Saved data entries
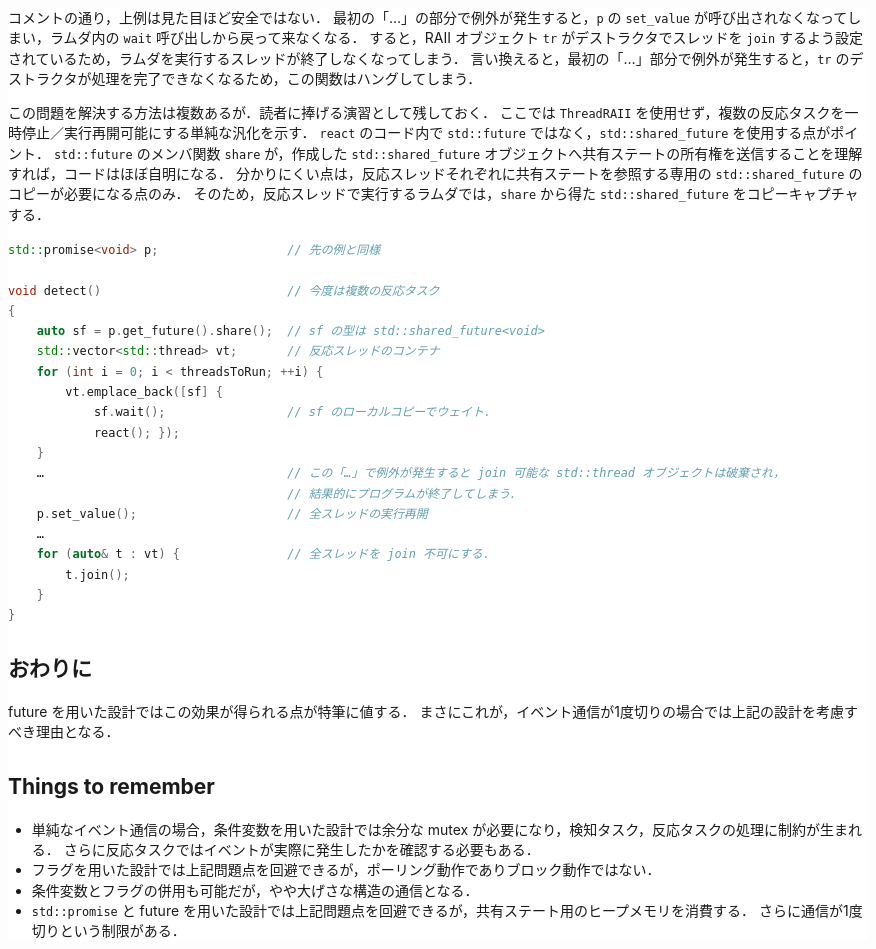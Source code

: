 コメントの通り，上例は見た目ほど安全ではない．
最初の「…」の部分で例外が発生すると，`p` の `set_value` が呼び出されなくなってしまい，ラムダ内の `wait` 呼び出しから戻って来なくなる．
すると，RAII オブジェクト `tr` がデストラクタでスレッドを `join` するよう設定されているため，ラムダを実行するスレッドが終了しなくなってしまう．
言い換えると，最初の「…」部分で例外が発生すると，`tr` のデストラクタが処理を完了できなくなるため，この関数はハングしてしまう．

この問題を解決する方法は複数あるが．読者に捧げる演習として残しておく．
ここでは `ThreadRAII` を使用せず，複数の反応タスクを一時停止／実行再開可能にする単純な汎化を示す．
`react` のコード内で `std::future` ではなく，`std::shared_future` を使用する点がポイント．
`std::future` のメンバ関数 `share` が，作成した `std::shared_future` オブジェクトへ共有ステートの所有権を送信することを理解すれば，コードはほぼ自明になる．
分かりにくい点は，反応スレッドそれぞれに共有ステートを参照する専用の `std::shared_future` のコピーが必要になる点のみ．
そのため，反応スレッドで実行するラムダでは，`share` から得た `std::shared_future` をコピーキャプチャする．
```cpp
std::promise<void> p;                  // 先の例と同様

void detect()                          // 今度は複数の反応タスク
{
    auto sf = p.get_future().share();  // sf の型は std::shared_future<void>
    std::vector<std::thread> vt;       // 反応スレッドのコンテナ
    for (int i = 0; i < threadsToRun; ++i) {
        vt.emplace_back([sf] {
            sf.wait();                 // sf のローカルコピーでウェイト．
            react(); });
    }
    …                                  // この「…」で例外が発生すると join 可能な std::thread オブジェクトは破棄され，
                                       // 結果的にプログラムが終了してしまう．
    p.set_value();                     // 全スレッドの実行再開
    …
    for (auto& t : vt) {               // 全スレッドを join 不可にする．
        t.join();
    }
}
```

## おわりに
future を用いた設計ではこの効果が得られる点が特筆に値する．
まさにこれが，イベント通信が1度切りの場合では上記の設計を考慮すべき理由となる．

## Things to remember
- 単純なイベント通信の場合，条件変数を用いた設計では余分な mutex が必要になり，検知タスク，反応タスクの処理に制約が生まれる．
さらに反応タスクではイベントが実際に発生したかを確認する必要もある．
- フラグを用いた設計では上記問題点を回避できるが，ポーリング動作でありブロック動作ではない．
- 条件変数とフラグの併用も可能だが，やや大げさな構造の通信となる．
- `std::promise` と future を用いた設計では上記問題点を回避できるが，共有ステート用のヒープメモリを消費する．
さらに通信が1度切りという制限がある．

---

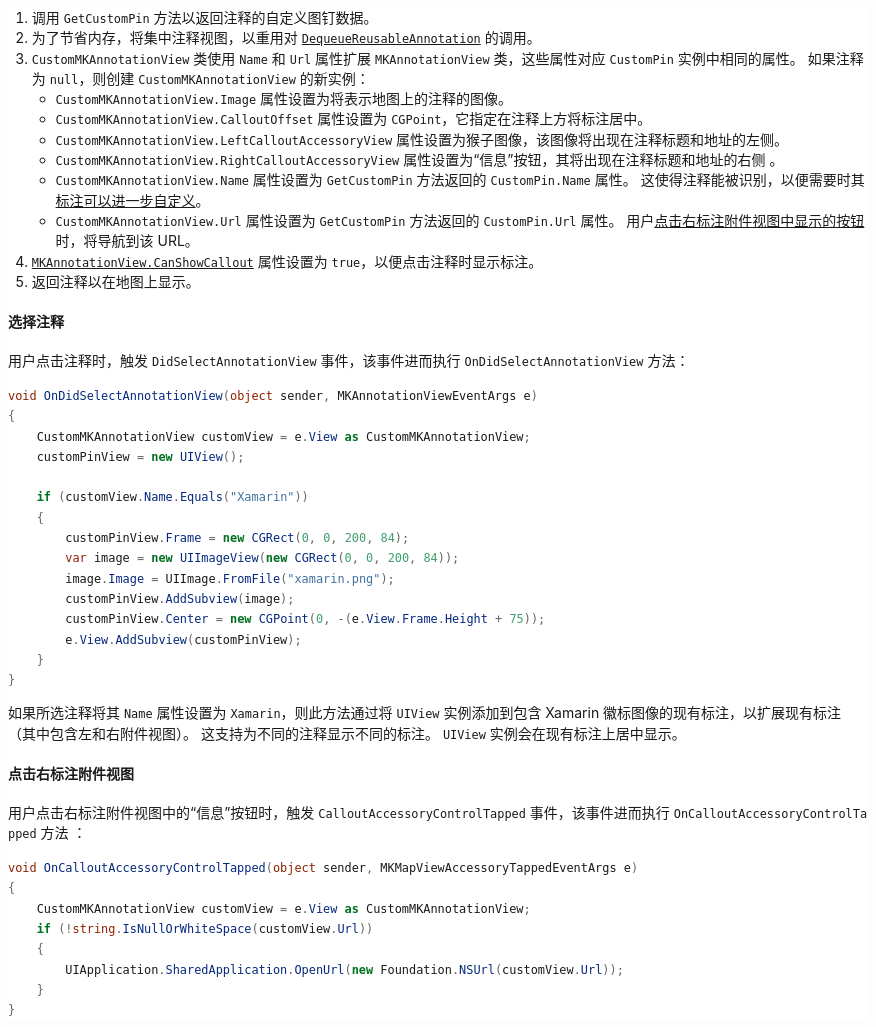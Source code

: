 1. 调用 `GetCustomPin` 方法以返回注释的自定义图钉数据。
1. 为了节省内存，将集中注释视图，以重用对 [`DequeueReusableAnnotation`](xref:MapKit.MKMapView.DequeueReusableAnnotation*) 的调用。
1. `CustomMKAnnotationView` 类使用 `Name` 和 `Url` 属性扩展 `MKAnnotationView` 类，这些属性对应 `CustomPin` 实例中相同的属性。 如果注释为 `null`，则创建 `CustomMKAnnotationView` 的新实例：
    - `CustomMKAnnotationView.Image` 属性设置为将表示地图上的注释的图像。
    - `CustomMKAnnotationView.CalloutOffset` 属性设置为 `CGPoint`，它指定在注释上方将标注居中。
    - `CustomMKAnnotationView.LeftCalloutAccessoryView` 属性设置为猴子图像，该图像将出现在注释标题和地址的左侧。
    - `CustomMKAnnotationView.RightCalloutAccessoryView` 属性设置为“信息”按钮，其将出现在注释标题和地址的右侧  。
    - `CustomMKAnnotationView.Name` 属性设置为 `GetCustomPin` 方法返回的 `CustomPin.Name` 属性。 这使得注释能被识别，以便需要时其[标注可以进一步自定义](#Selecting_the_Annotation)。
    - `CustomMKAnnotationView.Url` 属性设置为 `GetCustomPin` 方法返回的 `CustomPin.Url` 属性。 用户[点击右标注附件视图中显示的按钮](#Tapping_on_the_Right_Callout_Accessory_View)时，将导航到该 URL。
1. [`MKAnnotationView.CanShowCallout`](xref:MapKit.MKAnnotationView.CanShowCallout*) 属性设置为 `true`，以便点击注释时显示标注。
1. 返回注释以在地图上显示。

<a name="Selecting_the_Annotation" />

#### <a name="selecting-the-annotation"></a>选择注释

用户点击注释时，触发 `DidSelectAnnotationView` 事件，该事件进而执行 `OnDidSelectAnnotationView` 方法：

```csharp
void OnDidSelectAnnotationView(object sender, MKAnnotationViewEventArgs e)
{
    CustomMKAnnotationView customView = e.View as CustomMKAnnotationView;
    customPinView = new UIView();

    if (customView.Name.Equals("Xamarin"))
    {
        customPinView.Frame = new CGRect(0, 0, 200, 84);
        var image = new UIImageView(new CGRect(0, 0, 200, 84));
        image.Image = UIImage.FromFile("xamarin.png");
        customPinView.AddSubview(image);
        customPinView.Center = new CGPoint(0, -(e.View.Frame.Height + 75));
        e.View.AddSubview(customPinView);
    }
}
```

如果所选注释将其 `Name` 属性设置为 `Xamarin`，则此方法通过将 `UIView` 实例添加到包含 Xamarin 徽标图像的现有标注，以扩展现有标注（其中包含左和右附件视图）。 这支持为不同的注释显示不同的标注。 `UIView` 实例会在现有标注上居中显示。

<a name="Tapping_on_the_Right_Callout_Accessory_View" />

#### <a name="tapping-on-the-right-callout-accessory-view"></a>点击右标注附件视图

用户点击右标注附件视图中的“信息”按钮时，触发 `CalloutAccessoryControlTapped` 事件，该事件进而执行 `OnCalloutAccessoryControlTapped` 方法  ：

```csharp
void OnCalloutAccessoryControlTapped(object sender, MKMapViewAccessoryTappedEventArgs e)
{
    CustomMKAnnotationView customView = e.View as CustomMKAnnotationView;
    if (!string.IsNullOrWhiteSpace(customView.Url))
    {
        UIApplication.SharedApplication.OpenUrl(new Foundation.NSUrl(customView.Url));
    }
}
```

### WHAT THE TASK REQUIRES
Work through the records above line by line and count those that hold the string "Frame". Give only the result.

### EXERCISE ANSWER
2